In an entry on Yahoo's blog, Amit Kumar, director of product management for the company's search site, said it was now starting to back key semantic web standards.

Mr Kumar said despite "remarkable progress" being made on how to classify meaning on webpages, the benefits of this work have not been felt by the average web user.

What was lacking, he added, was a compelling reason or "killer app" to use the semantic web technology.

"We believe that app can be web search," he wrote.
The most dangerous part of this piece of text is probably the return of the "killer app" concept. That is a phrase that was essentially blown away when the dot-com bubble burst; and there is something downright frightening about it's rising from the dead like one of George Romero's zombies. There is certainly nothing wrong with the underlying spirit of the phrase: If you cannot answer the cui bono question in terms of a well-defined deliverable with a well-defined user community, then you haven't really answered the question. The problem when the dot-com bubble was inflating was that start-ups deluded themselves into believing that whatever they happened to be doing was the "killer app;" and the only problem was to get everyone else to believe the same thing. To some extent Kumar is guilty of exactly the same specious reasoning: Yahoo! has its roots in Web search, ergo the "killer app" for Semantic Web technology will be Web search.

We are thus back in that world of reckless talk about innovation that we were hearing at Davos. This is the talk about what is new and cool (even if the Semantic Web concept has now been around so long that it is a bit of a strain to count it as either) that disregards what needs are being satisfied and what it will ultimately cost to satisfy those needs. This is not to deny that there are ways in which new software would enable our computers to facilitate our dealing with that complex problem of understanding. Rather, it is to argue against the positivist strategy of carving off a "cleanly objective" part of the problem, solving that part, and then declaring, "My work here is done!" Doing so ignores the part of the problem that resides in the social world; and, because the Internet has now become a social medium, we ignore that part at our peril, as I have tried to demonstrate in terms of the impact of "social software" in workplace settings.

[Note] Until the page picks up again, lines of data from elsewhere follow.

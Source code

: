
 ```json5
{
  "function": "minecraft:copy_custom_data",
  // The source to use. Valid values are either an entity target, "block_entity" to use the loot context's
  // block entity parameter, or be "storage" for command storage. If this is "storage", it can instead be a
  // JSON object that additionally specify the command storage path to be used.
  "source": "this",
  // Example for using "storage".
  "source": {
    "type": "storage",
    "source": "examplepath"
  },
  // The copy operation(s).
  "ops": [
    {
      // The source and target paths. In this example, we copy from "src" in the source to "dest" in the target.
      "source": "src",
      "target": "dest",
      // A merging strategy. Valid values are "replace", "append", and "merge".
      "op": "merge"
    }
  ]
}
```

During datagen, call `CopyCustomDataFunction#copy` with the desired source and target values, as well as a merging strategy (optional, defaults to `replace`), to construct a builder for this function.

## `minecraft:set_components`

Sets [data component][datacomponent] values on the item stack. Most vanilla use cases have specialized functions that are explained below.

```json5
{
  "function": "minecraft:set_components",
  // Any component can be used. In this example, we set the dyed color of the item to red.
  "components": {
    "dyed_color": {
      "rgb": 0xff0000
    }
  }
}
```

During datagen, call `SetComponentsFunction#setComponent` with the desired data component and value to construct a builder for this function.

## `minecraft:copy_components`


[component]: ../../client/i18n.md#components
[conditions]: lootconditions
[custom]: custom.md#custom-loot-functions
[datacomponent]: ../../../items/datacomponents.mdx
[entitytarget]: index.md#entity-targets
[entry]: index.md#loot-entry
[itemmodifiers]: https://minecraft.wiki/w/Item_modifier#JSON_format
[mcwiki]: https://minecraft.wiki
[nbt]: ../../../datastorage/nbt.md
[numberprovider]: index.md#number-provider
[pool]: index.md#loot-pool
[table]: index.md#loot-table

The irony is that, when Google was growing to imperial size on the basis of its KISS approach to Web search, Yahoo! was promoting itself as social software: The all-purpose portal for your life in the social world. Unfortunately, this vision has not been translating into revenue with the same strength as Google's strategy of linking advertising to search results. My guess is that there are quite a few great minds agonizing over why things turned out this way. However, if those minds are too obsessed with "killer apps," they may lose any "sense of reality" of what people are doing with their computers, both at home and in the workplace; and they would forget the warnings of Ludwig Wittgenstein concerning the attempt to write a book called The World As I Found It!